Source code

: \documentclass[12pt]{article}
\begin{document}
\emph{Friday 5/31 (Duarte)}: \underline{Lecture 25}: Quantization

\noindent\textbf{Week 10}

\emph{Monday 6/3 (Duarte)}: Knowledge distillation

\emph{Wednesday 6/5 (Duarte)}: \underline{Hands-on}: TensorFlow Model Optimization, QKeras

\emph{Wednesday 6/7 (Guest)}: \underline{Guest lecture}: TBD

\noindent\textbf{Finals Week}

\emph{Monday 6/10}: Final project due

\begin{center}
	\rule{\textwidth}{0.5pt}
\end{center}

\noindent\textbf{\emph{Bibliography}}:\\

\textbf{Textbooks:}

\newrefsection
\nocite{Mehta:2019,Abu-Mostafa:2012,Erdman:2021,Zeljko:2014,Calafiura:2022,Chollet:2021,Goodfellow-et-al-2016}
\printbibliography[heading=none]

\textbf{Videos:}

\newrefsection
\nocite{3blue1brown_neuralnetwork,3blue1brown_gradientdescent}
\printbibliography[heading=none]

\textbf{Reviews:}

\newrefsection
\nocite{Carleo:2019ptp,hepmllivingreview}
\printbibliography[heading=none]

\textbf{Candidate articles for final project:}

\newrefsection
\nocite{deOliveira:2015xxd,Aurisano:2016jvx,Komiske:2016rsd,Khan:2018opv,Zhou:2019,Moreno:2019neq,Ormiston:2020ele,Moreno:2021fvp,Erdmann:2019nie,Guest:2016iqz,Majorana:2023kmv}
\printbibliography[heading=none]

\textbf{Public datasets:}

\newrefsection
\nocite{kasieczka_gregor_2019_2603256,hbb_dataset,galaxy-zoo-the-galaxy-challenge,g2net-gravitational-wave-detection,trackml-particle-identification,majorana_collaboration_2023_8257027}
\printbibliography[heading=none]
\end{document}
--------------------------------
## YOUR TASK
The answer must be every line from the records above that contains "noindent".

## WRITTEN RESPONSE
\noindent\textbf{Week 10}
\noindent\textbf{Finals Week}
\noindent\textbf{\emph{Bibliography}}:\\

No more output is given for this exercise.